§ Data shown:
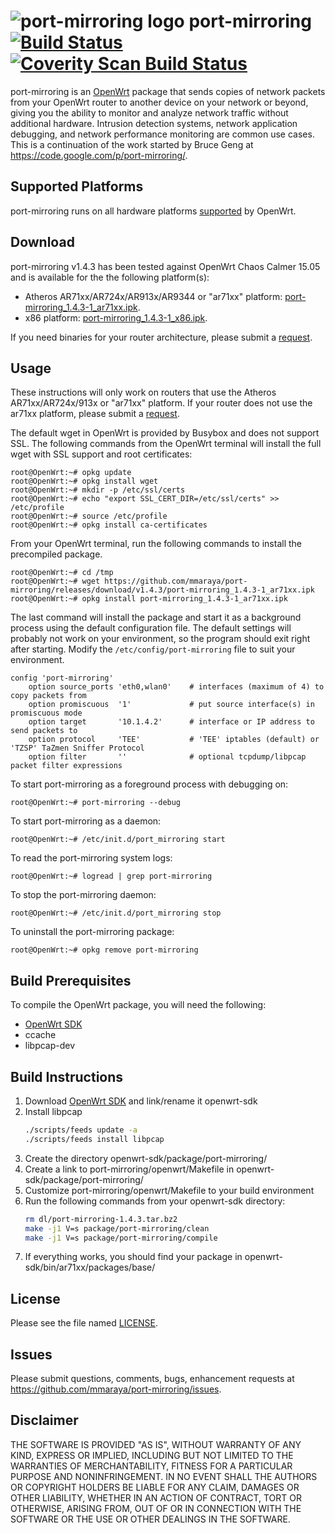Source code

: ![port-mirroring logo](icon.png "port-mirroring") port-mirroring [![Build Status](https://travis-ci.org/mmaraya/port-mirroring.svg?branch=master)](https://travis-ci.org/mmaraya/port-mirroring) [![Coverity Scan Build Status](https://scan.coverity.com/projects/6700/badge.svg)](https://scan.coverity.com/projects/mmaraya-port-mirroring)
==============

port-mirroring is an [OpenWrt](https://openwrt.org) package that sends copies of network packets from your OpenWrt router to another device on your network or beyond, giving you the ability to monitor and analyze network traffic without additional hardware. Intrusion detection systems, network application debugging, and network performance monitoring are common use cases. This is a continuation of the work started by Bruce Geng at https://code.google.com/p/port-mirroring/.

Supported Platforms
-------------------

port-mirroring runs on all hardware platforms [supported](http://wiki.openwrt.org/toh/start) by OpenWrt. 

Download
--------
port-mirroring v1.4.3 has been tested against OpenWrt Chaos Calmer 15.05 and is available for the the following platform(s):
* Atheros AR71xx/AR724x/AR913x/AR9344 or "ar71xx" platform: [port-mirroring_1.4.3-1_ar71xx.ipk](https://github.com/mmaraya/port-mirroring/releases/download/v1.4.3/port-mirroring_1.4.3-1_ar71xx.ipk). 
* x86 platform: [port-mirroring_1.4.3-1_x86.ipk](https://github.com/mmaraya/port-mirroring/releases/download/v1.4.3/port-mirroring_1.4.3-1_x86.ipki).

If you need binaries for your router architecture, please submit a [request](https://github.com/mmaraya/port-mirroring/issues). 


Usage
-----
These instructions will only work on routers that use the Atheros AR71xx/AR724x/913x or "ar71xx" platform. If your router does not use the ar71xx platform, please submit a [request](https://github.com/mmaraya/port-mirroring/issues).

The default wget in OpenWrt is provided by Busybox and does not support SSL. The following commands from the OpenWrt terminal will install the full wget with SSL support and root certificates:
```
root@OpenWrt:~# opkg update
root@OpenWrt:~# opkg install wget
root@OpenWrt:~# mkdir -p /etc/ssl/certs
root@OpenWrt:~# echo "export SSL_CERT_DIR=/etc/ssl/certs" >> /etc/profile
root@OpenWrt:~# source /etc/profile
root@OpenWrt:~# opkg install ca-certificates
```

From your OpenWrt terminal, run the following commands to install the precompiled package.
```
root@OpenWrt:~# cd /tmp
root@OpenWrt:~# wget https://github.com/mmaraya/port-mirroring/releases/download/v1.4.3/port-mirroring_1.4.3-1_ar71xx.ipk
root@OpenWrt:~# opkg install port-mirroring_1.4.3-1_ar71xx.ipk
```
The last command will install the package and start it as a background process using the default configuration file. The default settings will probably not work on your environment, so the program should exit right after starting. Modify the `/etc/config/port-mirroring` file to suit your environment.
```
config 'port-mirroring'
    option source_ports 'eth0,wlan0'    # interfaces (maximum of 4) to copy packets from
    option promiscuous  '1'             # put source interface(s) in promiscuous mode
    option target       '10.1.4.2'      # interface or IP address to send packets to
    option protocol     'TEE'           # 'TEE' iptables (default) or 'TZSP' TaZmen Sniffer Protocol 
    option filter       ''              # optional tcpdump/libpcap packet filter expressions
```
To start port-mirroring as a foreground process with debugging on:
```
root@OpenWrt:~# port-mirroring --debug
```
To start port-mirroring as a daemon:
```
root@OpenWrt:~# /etc/init.d/port_mirroring start
```
To read the port-mirroring system logs:
```
root@OpenWrt:~# logread | grep port-mirroring
```
To stop the port-mirroring daemon:
```
root@OpenWrt:~# /etc/init.d/port_mirroring stop
```
To uninstall the port-mirroring package:
```
root@OpenWrt:~# opkg remove port-mirroring
```

Build Prerequisites
-------------------

To compile the OpenWrt package, you will need the following:

   * [OpenWrt SDK](http://wiki.openwrt.org/doc/howto/obtain.firmware.sdk)
   * ccache
   * libpcap-dev

Build Instructions
------------------

1. Download [OpenWrt SDK](http://wiki.openwrt.org/doc/howto/obtain.firmware.sdk) and link/rename it openwrt-sdk
2. Install libpcap
   ```sh
   ./scripts/feeds update -a
   ./scripts/feeds install libpcap
   ``` 
2. Create the directory openwrt-sdk/package/port-mirroring/
3. Create a link to port-mirroring/openwrt/Makefile in openwrt-sdk/package/port-mirroring/
4. Customize port-mirroring/openwrt/Makefile to your build environment
5. Run the following commands from your openwrt-sdk directory:
   ```sh
   rm dl/port-mirroring-1.4.3.tar.bz2
   make -j1 V=s package/port-mirroring/clean
   make -j1 V=s package/port-mirroring/compile
   ```
6. If everything works, you should find your package in openwrt-sdk/bin/ar71xx/packages/base/

License
-------

Please see the file named [LICENSE](https://github.com/mmaraya/port-mirroring/blob/master/LICENSE). 

Issues
------

Please submit questions, comments, bugs, enhancement requests at https://github.com/mmaraya/port-mirroring/issues.

Disclaimer
----------

THE SOFTWARE IS PROVIDED "AS IS", WITHOUT WARRANTY OF ANY KIND, EXPRESS OR IMPLIED, INCLUDING BUT NOT LIMITED TO THE WARRANTIES OF MERCHANTABILITY, FITNESS FOR A PARTICULAR PURPOSE AND NONINFRINGEMENT. IN NO EVENT SHALL THE AUTHORS OR COPYRIGHT HOLDERS BE LIABLE FOR ANY CLAIM, DAMAGES OR OTHER LIABILITY, WHETHER IN AN ACTION OF CONTRACT, TORT OR OTHERWISE, ARISING FROM, OUT OF OR IN CONNECTION WITH THE SOFTWARE OR THE USE OR OTHER DEALINGS IN THE SOFTWARE.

§ What to work on:
Once you have checked every line of the material above, return the ones that hold the string "directory".

§ Answer space:
2. Create the directory openwrt-sdk/package/port-mirroring/
5. Run the following commands from your openwrt-sdk directory:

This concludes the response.